As the city’s 2006 Clean Water Act stormwater report states, “While most Stormwater Utility programs offer credits only to larger developments and commercial properties, the City of Minneapolis Stormwater Utility is innovative in making the stormwater credits program available to all property owners, including single-family homes. This not only encourages wider use of stormwater BMPs, but also gives Minneapolis property owners a greater stake in stormwater management issues, and provides increased opportunities for public education.” The credit system also provided the benefit of softening the blow to taxpayers who were seeing the stormwater utility fee as a specific line item on their bills. Council Member Lisa Goodman explains that the credit was a way to give those aggrieved by the utility fees a way to take the initiative to reduce them – placing the utility fee in a more politically palatable posture.

The Minneapolis program is also unique in allowing property owners to avoid paying the stormwater utility altogether by implementing BMPs. Up to 50 percent of the fee can be reduced through application of runoff quality-improvement devices (rain gardens, NURP ponds, dry wells, etc.).5 And up to 100 percent can be reduced through quantity-reduction systems (detention ponds, green roofs, wet ponds, pervious pavement, etc.).6 Retrofit of existing BMP structures also can qualify for stormwater quantity-reduction credit.

While some argued that offering the 100 percent credit would be a potentially disastrous blow to the city’s revenue stream for stormwater-management work, there is a simple logic supporting the city’s move: If property owners go so far as to completely manage stormwater onsite, they have significantly contributed to the city’s effort to reach its goals, and the compiled results of the credit-generating activities can be reported to the state pollution control agency and the EPA as a dramatic example of harnessing the power of the private sector (and individual citizen property owners) to achieve environmental goals. Extrapolated to its extreme, though, such success could leave either the city or the property owners who had not taken advantage of the credit system holding the bag for the management of runoff from public property such as streets. The city avoided this outcome by factoring its own stormwater management responsibilities into the design – there are very few exemptions from the charge, and the city retained responsibility for management of runoff from streets. As an initial step in a progressive direction, the design of the credit system errs in the direction of trying to produce real results in the form of privately implemented BMPs rather than trying to preserve the city’s revenue stream for its own efforts.

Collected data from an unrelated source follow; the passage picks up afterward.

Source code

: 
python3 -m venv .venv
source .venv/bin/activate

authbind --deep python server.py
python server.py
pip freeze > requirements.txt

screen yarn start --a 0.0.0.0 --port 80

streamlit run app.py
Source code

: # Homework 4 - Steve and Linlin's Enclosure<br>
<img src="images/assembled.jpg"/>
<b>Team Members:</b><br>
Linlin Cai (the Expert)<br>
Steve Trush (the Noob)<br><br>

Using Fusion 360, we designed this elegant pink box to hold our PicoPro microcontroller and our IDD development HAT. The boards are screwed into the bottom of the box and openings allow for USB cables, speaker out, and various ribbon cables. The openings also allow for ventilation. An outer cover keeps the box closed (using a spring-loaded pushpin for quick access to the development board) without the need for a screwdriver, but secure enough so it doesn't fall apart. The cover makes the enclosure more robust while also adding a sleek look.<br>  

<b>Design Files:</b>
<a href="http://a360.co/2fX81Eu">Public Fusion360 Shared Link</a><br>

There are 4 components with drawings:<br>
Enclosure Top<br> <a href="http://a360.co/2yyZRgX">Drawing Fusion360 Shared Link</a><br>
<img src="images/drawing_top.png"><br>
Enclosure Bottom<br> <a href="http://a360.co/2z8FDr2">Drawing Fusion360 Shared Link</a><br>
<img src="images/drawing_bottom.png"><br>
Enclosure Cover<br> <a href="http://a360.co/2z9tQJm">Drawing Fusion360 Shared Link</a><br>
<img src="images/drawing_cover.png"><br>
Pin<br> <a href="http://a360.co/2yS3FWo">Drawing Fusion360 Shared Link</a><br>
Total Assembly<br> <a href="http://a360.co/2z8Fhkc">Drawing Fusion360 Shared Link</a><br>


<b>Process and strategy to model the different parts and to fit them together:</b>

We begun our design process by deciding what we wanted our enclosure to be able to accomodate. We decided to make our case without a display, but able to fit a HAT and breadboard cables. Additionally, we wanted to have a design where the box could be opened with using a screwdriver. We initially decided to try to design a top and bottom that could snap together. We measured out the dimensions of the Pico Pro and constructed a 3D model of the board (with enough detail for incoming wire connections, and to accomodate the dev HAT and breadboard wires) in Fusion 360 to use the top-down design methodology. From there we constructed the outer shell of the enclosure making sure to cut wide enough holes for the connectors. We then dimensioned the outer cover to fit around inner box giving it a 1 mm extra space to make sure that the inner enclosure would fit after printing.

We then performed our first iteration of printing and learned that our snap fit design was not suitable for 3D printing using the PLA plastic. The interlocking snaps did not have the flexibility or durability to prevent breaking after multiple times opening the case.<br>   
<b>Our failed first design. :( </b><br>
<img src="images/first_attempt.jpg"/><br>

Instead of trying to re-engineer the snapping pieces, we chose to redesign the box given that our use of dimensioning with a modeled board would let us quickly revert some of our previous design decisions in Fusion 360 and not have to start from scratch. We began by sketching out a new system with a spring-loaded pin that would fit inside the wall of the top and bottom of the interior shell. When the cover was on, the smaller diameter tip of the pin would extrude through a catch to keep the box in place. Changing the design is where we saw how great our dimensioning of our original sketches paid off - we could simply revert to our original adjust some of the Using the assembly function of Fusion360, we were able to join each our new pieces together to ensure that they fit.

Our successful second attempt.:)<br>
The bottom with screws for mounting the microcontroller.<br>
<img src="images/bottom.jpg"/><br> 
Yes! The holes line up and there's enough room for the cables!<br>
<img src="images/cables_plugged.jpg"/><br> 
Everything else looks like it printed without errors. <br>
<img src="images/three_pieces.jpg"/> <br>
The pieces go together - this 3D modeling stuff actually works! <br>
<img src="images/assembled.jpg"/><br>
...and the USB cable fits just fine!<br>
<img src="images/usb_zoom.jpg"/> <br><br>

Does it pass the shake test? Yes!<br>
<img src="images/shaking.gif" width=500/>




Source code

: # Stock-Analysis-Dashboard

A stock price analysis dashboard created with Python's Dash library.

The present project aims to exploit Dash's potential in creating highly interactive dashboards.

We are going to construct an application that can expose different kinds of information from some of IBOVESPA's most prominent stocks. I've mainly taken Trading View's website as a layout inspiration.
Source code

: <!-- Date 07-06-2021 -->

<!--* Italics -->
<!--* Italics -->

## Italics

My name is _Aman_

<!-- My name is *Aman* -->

Legal issues in development of the utility and credit system
In Minnesota, stormwater utility fees can be set by cities by reference to the square footage of the property charged, adjusted for a reasonable calculation of the stormwater runoff; or by reference to a reasonable classification of the types of premises to which service is furnished; or by reference to the quantity, pollution qualities, and difficulty of disposal of stormwater runoff produced; or on “any other equitable basis. . . . ” Minn. Stat. § 444.075, subd. 3b. The only basis for rate-setting prohibited under the utility statute is water-usage (i.e., water usage cannot be used as a basis for setting the rate). Id.

Another critical bit of groundwork was the city’s stormwater management ordinance, which had been passed in 1999, and gave the city the regulatory authority to require comprehensive stormwater management at new developments. See Minneapolis Code of Ordinances Ch. 54.

The political, legal and policymaking complexities of applying a fee to otherwise tax-exempt properties did not hinder the implementation of the Minneapolis utility and credit system because Minneapolis had already been collecting from such properties via the combined sewer and water fee. Since there are 1,100 to 1,200 tax-exempt properties in the city, this was a significant hurdle not to have to overcome.

Results

The concern that the revenue for the city’s stormwater-management program would take a huge hit with the fee-and-credit system took effect was realized – but not because people flocked in with their plans for retrofit green roofs and rain gardens. Instead, the revenue hits have come from the substantial adjustments to the runoff-coefficient factors and individual property owner charges that had to be made in the initial 18 months or so of the program’s implementation.

Complaints and adjustments and the effect on revenue goals and realities
Minneapolis staff report that approximately 3,000 property owners complained informally about their stormwater utility charge and 30 to 50 percent of the complaints resulted in fee reductions.7 As of this fall, approximately 10 property owners had gone through the formal appeal process provided for in the utility ordinance, and three or four of these have resulted in lower fee determinations.

The city’s methodology of assigning impervious percentages based on land use eased implementation of the fee, but necessarily required subsequent adjustments for many properties. The biggest categorical change involved duplexes and triplexes, which were lumped in with other multifamily residential properties. The upshot was a dramatic ratcheting down of the impervious percentage rating for 11,500 properties (from 75 percent to 40 percent), and a return of roughly $1.5 million in fees collected, as well as a reduction in expected income in the future.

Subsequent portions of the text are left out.